San Antonio Housing Authority Competes To Connect More Low-Income Residents
San Antonio Housing Authority staff members met with prospective partners like T-Mobile and Google Fiber to create a low-cost Wi-Fi network for their residents on Friday.
They’re competing against dozens of other organizations for hundreds of thousands of dollars in funding from the National Science Foundation and tech company Mozilla through their Wireless Innovation for a Networked Society challenges.
SAHA won $10,000 late last month and an honorable mention for the creative design of its proposal, which would create a wireless internet network on some of the 40 solar-powered light poles at its Cassiano Homes property. The top three projects that secured more money were in Detroit, and two cities — Chattanooga and New Market — in Tennessee.
Despite finishing outside the top three, SAHA head of Innovation Technology Jo Anna Alvarado said they are proud of the honorable mention and now they have to build it to compete in the second round.
“There’s a lot to do; a lot we can do” Alvarado said. “And we wanted to showcase that we have these big challenges.
Cassiano Homes is SAHA’s biggest property SAHA, with 499 units and 757 residents.
“When I said I wanted to go big, I meant it,” Alvarado said. “You’re giving a big award and here’s what we can do with it.”
This program would build on SAHA’s inclusion efforts so far. In 2015, SAHA was the first housing organization to join the U.S. Housing and Urban Development’s ConnectHome program that provided funding to build out free internet access to its public housing community rooms. It also provided digital skills training to 1,300 people and given away 800 refurbished computers, through Goodwill, to people who complete the training.
But some of the problems are many of the computers they have given away are desktops, and “ these people, who love their devices, take them home and then don’t have internet access,” Alvarado said.

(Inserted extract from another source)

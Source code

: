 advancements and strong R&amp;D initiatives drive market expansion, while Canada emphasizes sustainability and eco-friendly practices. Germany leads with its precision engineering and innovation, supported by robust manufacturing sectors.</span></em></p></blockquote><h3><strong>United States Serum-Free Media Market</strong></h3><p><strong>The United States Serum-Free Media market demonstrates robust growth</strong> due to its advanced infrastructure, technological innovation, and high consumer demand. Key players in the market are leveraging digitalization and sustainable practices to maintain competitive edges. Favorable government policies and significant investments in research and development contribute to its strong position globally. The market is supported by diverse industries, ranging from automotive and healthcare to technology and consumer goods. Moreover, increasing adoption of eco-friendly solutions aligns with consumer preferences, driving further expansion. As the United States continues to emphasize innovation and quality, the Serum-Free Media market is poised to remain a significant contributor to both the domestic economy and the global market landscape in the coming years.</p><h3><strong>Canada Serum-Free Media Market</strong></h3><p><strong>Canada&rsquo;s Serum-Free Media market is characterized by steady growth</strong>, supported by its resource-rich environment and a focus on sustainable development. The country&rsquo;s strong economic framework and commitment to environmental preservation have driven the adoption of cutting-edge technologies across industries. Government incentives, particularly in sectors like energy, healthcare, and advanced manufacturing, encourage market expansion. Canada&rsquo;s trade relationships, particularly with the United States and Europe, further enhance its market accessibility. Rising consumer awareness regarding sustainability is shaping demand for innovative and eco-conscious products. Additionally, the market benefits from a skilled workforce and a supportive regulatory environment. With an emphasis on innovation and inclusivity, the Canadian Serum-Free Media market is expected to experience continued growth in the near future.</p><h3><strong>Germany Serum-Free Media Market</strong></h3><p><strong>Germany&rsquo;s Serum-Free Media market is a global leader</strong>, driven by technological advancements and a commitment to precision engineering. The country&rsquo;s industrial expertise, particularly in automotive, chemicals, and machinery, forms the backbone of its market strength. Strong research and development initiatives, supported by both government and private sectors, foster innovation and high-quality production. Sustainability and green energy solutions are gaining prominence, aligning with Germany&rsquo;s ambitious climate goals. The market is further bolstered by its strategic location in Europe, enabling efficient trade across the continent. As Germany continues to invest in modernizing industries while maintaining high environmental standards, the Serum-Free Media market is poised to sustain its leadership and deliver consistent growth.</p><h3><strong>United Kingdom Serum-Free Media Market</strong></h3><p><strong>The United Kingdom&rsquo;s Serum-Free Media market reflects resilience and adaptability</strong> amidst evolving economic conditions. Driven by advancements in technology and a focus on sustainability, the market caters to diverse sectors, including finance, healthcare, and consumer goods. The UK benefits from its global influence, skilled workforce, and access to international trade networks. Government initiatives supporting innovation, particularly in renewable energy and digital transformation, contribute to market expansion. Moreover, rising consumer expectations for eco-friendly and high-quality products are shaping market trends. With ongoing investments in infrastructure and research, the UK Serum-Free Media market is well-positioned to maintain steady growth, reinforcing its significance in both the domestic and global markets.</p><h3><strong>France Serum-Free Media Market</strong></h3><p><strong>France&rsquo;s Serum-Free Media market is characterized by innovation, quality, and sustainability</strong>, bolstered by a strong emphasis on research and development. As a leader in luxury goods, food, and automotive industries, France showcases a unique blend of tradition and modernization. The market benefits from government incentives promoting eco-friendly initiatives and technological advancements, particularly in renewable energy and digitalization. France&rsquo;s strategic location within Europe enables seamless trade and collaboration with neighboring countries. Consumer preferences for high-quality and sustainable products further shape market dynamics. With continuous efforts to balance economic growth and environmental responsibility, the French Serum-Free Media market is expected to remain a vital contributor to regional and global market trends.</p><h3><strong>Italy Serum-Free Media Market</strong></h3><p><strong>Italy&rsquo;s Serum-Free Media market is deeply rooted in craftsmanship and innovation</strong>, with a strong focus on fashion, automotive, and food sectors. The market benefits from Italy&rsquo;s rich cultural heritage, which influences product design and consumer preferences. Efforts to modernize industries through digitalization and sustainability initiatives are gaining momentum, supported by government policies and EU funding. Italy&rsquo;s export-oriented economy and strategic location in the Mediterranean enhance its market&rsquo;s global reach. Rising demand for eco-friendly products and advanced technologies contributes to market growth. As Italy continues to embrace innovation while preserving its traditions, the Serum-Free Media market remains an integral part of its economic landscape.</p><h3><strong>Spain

The Mozilla challenge stresses the projects should be open-source, sustainable, and scalable. They should also should be “as cheap as possible,” Alvarado said.
To that end, the prototype design has evolved from their round-one proposal. Initially cell phone technology was used for their data projects, but they discovered there wasn’t enough bandwidth to provide the required speeds.
Friday’s meeting hosted several wireless technology integrators giving advice on different ways of achieving the coverage they want. If SAHA wins the funding, many of these companies could be used for the project. Because of procurement rules there are no guarantees that their time will pay off, Alvarado said.
“What kind of risk are you willing to take,” she asked the vendors.
Daniel Cavazos with Ventev Wireless Infrastructure said that wasn’t his chief motivation.
“I want to be a part of this. This is my hometown,” he said.
Round two of the WINS challenge ends on June 22. A stage three demonstration event will be held at Mozilla’s Headquarters in Mountain View, California, on August 14.